Rendered images with source text:
=====
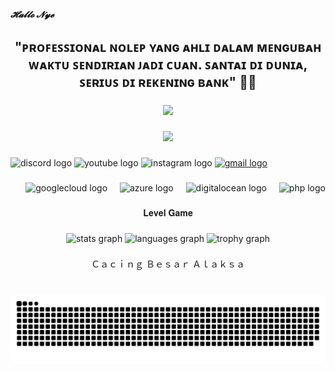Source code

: <h5 align="left">𝓗𝓪𝓵𝓵𝓸 𝓝𝔂𝓮</h5>

###

<h2 align="center">"ᴘʀᴏꜰᴇꜱꜱɪᴏɴᴀʟ ɴᴏʟᴇᴘ ʏᴀɴɢ ᴀʜʟɪ ᴅᴀʟᴀᴍ ᴍᴇɴɢᴜʙᴀʜ ᴡᴀᴋᴛᴜ ꜱᴇɴᴅɪʀɪᴀɴ ᴊᴀᴅɪ ᴄᴜᴀɴ. ꜱᴀɴᴛᴀɪ ᴅɪ ᴅᴜɴɪᴀ, ꜱᴇʀɪᴜꜱ ᴅɪ ʀᴇᴋᴇɴɪɴɢ ʙᴀɴᴋ" 💸✨</h2>

###

<div align="center">
  <img height="450" src="https://media4.giphy.com/media/v1.Y2lkPTc5MGI3NjExaGRiMHMxbXUxdWUxMXJjYTNxeHFxMTJwOTdqb3NkbTZuMWl3ZzF6ayZlcD12MV9pbnRlcm5hbF9naWZfYnlfaWQmY3Q9Zw/8m7nAJTYvzNUh54HQm/giphy.gif"  />
</div>

###

<div align="center">
  <img height="50" src="https://media0.giphy.com/media/v1.Y2lkPTc5MGI3NjExYmxuNTQybTZ1eXR5MnR4ZXg4eDBkYTV1aW80dXMybngxZXdoeW94cyZlcD12MV9pbnRlcm5hbF9naWZfYnlfaWQmY3Q9Zw/YRPX1liFs5wQ7WYd4z/giphy.gif"  />
</div>

###

<div align="left">
  <img src="https://raw.githubusercontent.com/maurodesouza/profile-readme-generator/master/src/assets/icons/social/discord/default.svg" width="52" height="40" alt="discord logo"  />
  <img src="https://raw.githubusercontent.com/maurodesouza/profile-readme-generator/master/src/assets/icons/social/youtube/default.svg" width="52" height="40" alt="youtube logo"  />
  <img src="https://raw.githubusercontent.com/maurodesouza/profile-readme-generator/master/src/assets/icons/social/instagram/default.svg" width="52" height="40" alt="instagram logo"  />
  <a href="mailto:rivalbaik4@gmail.com" target="_blank">
    <img src="https://raw.githubusercontent.com/maurodesouza/profile-readme-generator/master/src/assets/icons/social/gmail/default.svg" width="52" height="40" alt="gmail logo"  />
  </a>
</div>

###

<div align="right">
  <img src="https://cdn.jsdelivr.net/gh/devicons/devicon/icons/googlecloud/googlecloud-original.svg" height="40" alt="googlecloud logo"  />
  <img width="12" />
  <img src="https://cdn.jsdelivr.net/gh/devicons/devicon/icons/azure/azure-original.svg" height="40" alt="azure logo"  />
  <img width="12" />
  <img src="https://cdn.jsdelivr.net/gh/devicons/devicon/icons/digitalocean/digitalocean-original.svg" height="40" alt="digitalocean logo"  />
  <img width="12" />
  <img src="https://cdn.jsdelivr.net/gh/devicons/devicon/icons/php/php-original.svg" height="40" alt="php logo"  />
</div>

###

<p align="center">𝐋𝐞𝐯𝐞𝐥 𝐆𝐚𝐦𝐞</p>

###

<div align="center">
  <img src="https://github-readme-stats.vercel.app/api?username=0xNyenyee&hide_title=false&hide_rank=false&show_icons=true&include_all_commits=true&count_private=true&disable_animations=false&theme=chartreuse-dark&locale=en&hide_border=false&order=1" height="150" alt="stats graph"  />
  <img src="https://github-readme-stats.vercel.app/api/top-langs?username=0xNyenyee&locale=en&hide_title=false&layout=compact&card_width=320&langs_count=5&theme=chartreuse-dark&hide_border=false&order=2" height="150" alt="languages graph"  />
  <img src="https://github-profile-trophy.vercel.app?username=0xNyenyee&theme=matrix&column=-1&row=1&margin-w=8&margin-h=8&no-bg=true&no-frame=true&order=4" height="150" alt="trophy graph"  />
</div>

###

<p align="center">Ｃａｃｉｎｇ Ｂｅｓａｒ Ａｌａｋｓａ</p>

###

<br clear="both">

<img src="https://raw.githubusercontent.com/0xNyenyee/0xNyenyee/output/snake.svg" alt="Snake animation" />

###
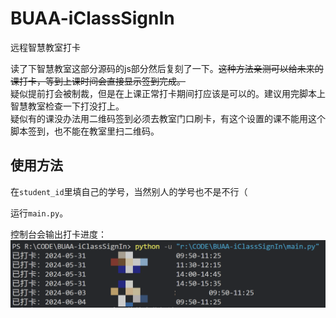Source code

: # BUAA-iClassSignIn
远程智慧教室打卡

读了下智慧教室这部分源码的js部分然后复刻了一下。~~这种方法亲测可以给未来的课打卡，等到上课时间会直接显示签到完成。~~      
疑似提前打会被制裁，但是在上课正常打卡期间打应该是可以的。建议用完脚本上智慧教室检查一下打没打上。     
疑似有的课没办法用二维码签到必须去教室门口刷卡，有这个设置的课不能用这个脚本签到，也不能在教室里扫二维码。     

## 使用方法
在`student_id`里填自己的学号，当然别人的学号也不是不行（

运行`main.py`。


控制台会输出打卡进度：![](imgs/1.png)




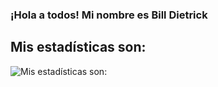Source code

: ### ¡Hola a todos! Mi nombre es Bill Dietrick

## Mis estadísticas son:

![Mis estadísticas son:](https://github-readme-stats.vercel.app/api?username=DevCodeDark&show_icons=true&theme=onedark)
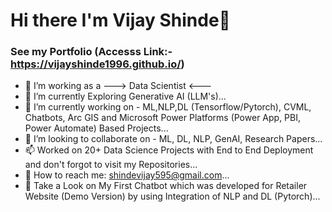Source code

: # Hi there I'm Vijay Shinde👋
### See my Portfolio (Accesss Link:- https://vijayshinde1996.github.io/)
- 🤔 I’m working as a ---> Data Scientist <---
- 🌱 I’m currently Exploring Generative AI (LLM's)...
- 🔭 I’m currently working on - ML,NLP,DL (Tensorflow/Pytorch), CVML, Chatbots, Arc GIS and Microsoft Power Platforms (Power App, PBI, Power Automate) Based Projects...
- 👯 I’m looking to collaborate on - ML, DL, NLP, GenAI, Research Papers...
- 📫 Worked on 20+ Data Science Projects with End to End Deployment and don't forgot to visit my Repositories...
- 💬 How to reach me: shindevijay595@gmail.com...
- 🔭 Take a Look on My First Chatbot which was developed for Retailer Website (Demo Version) by using Integration of NLP and DL (Pytorch)...
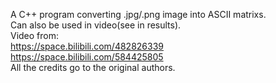 A C++ program converting .jpg/.png image into ASCII matrixs.<br>
Can also be used in video(see in results).<br>
Video from:<br>
https://space.bilibili.com/482826339<br>
https://space.bilibili.com/584425805<br>
All the credits go to the original authors.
=====
*Exercise description*.
Using the records above, list each line that includes "Data".

*Task output*.
- 🤔 I’m working as a ---> Data Scientist <---
- 📫 Worked on 20+ Data Science Projects with End to End Deployment and don't forgot to visit my Repositories...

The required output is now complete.